Der Untertitel von Stengers Buch nimmt bereits vorweg, worum es geht: Taking a Stand for Science and Reason. Es geht darum, die wissenschaftliche Methode und das rationale Denken zu verteidigen. Nicht nur im Bereich der Religion, wohlgemerkt, sondern in allen gesellschaftlichen Bereichen. Obwohl die meisten Mitglieder der Bewegung, darunter Richard Dawkins, Sam Harris, Daniel Dennett und Christopher Hitchens („Die vier Reiter der Apokalypse“) diesen Namen nie sehr treffend fanden (natürlich ist er aus philosophischer Sicht auch nicht sehr treffend), ist auch der Neue Atheismus als Begriff inzwischen fest etabliert.
In The New Atheism fasst Victor Stenger die Gemeinsamkeiten der modernen Aufklärer zusammen und definiert erstmals den Neuen Atheismus aus seiner eigenen Perspektive, schließlich wurde er bislang eher von schlagzeilengestaltenden Journalisten definiert.
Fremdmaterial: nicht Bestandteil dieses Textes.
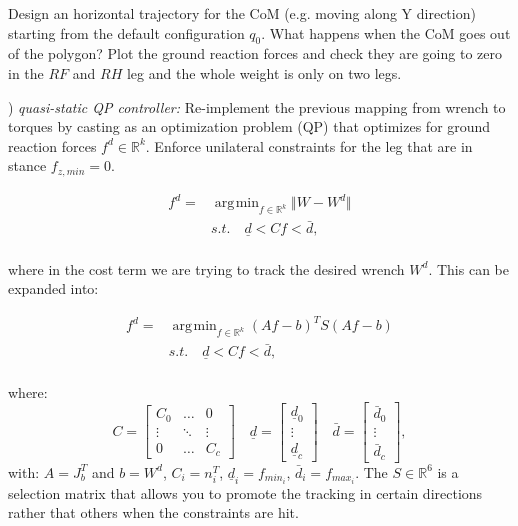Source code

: \documentclass{report}
\newcommand{\Rnum}{\mathbb{R}} %
\newcommand{\mat}[1]{\ensuremath{\begin{bmatrix}#1\end{bmatrix}}}	%
\DeclareMathOperator*{\argmin}{\arg\!\min}				%
\begin{document}
Design an horizontal trajectory for the CoM (e.g. moving along Y direction) starting from the default configuration $q_0$. 
What happens when the CoM goes out of the polygon?
Plot the ground reaction forces and check they are going to zero in the $RF$ and $RH$ leg and the whole weight is only on two legs.

) \textit{quasi-static QP controller:}
Re-implement the previous mapping from wrench to torques by casting as an optimization problem (QP) that optimizes for ground reaction forces $f^d \in \Rnum^k$. 
Enforce unilateral constraints for the leg that are in stance $f_{z,min} = 0$. 

\begin{equation} 
\begin{aligned} 
f^d = & \argmin_{f \in \Rnum^k} \Vert W- W^d\Vert\\
& s.t. \quad \underline{d} < C f < \bar{d},\\
\end{aligned} 
\label{eq:min_prob}
\end{equation}

where in the cost term we are trying to track the desired wrench $W^d$. 
This can be expanded into:

\begin{equation} 
\begin{aligned} 
f^d = & \argmin_{f \in \Rnum^k}  (Af-b)^T S (Af-b)\\
& s.t. \quad \underline{d} < C f < \bar{d},\\
\end{aligned} 
\label{eq:min_prob}
\end{equation}

%
where:
\begin{equation}
C = \mat{C_0 & \dots & 0 \\ \vdots & \ddots & \vdots \\ 0 & \dots & C_c} \quad
\underline{d} = \mat{ \underline{d}_0 \\ \vdots \\ \underline{d}_c} \quad
\bar{d} = \mat{\bar{d}_0 \\ \vdots \\ \bar{d}_c},
\end{equation}
%
with: $A = J_b^T$ and $b = W^d$, $C_i = 	n_i^T$, $\underline{d}_i = 	f_{{min}_i}$, $\bar{d}_i =f_{{max}_i}$. The $S \in \Rnum^6$ is a selection matrix that allows you to promote the tracking in certain directions rather that others when the constraints are hit.
\end{document}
Außerdem bringt Stenger noch einmal seine Position zur Thematik auf den Punkt, derzufolge der Gott der abrahamitischen Religionen (Christentum, Judentum, Islam) wissenschaftlich, und nicht nur philosophisch, widerlegt sei und er geht auf die Argumente von Kritikern ein. Stenger ist einen Schritt weitergegangen als Dawkins und co., was die wissenschaftliche Erklärung der Religiosität betrifft und er bezieht ein paar der Studien mit ein, die in Religion: Die neuesten Erkenntnisse vorgestellt wurden. Das ist insofern relevant, da den Neuen Atheisten vorgeworfen wird, die Religion nur polemisch bekämpfen zu wollen, ohne sie überhaupt (wissenschaftlich) zu verstehen.
Zeit für Klartext
Wie die anderen Bücher der Neuen Atheisten zeichnet sich auch dieses durch absolute Klarheit aus, sowohl gedanklich als auch sprachlich. Der Autor nimmt dabei keine Rücksicht auf gesellschaftliche Konventionen oder weltanschauliche Empfindlichkeiten. Zum Beispiel bezeichnet er die Position der Neuen Atheisten nicht nur als naturalistisch, sondern als materialistisch. Bis wir etwas Neues entdecken, können wir davon ausgehen, dass außer Materie nichts existiert. Nun ist „Materialismus" ein Begriff, der aufgrund seiner durchs Christentum geprägten Assoziationen mit Geldgier und Egoismus gemeinhin von Naturalisten vermieden wird, aber im Grunde hat Stenger natürlich recht und wir sind Materialisten (im philosophischen Sinne). Wie schon der Begriff „Hedonismus“ soll nun auch der „Materialismus“ zurückerobert werden.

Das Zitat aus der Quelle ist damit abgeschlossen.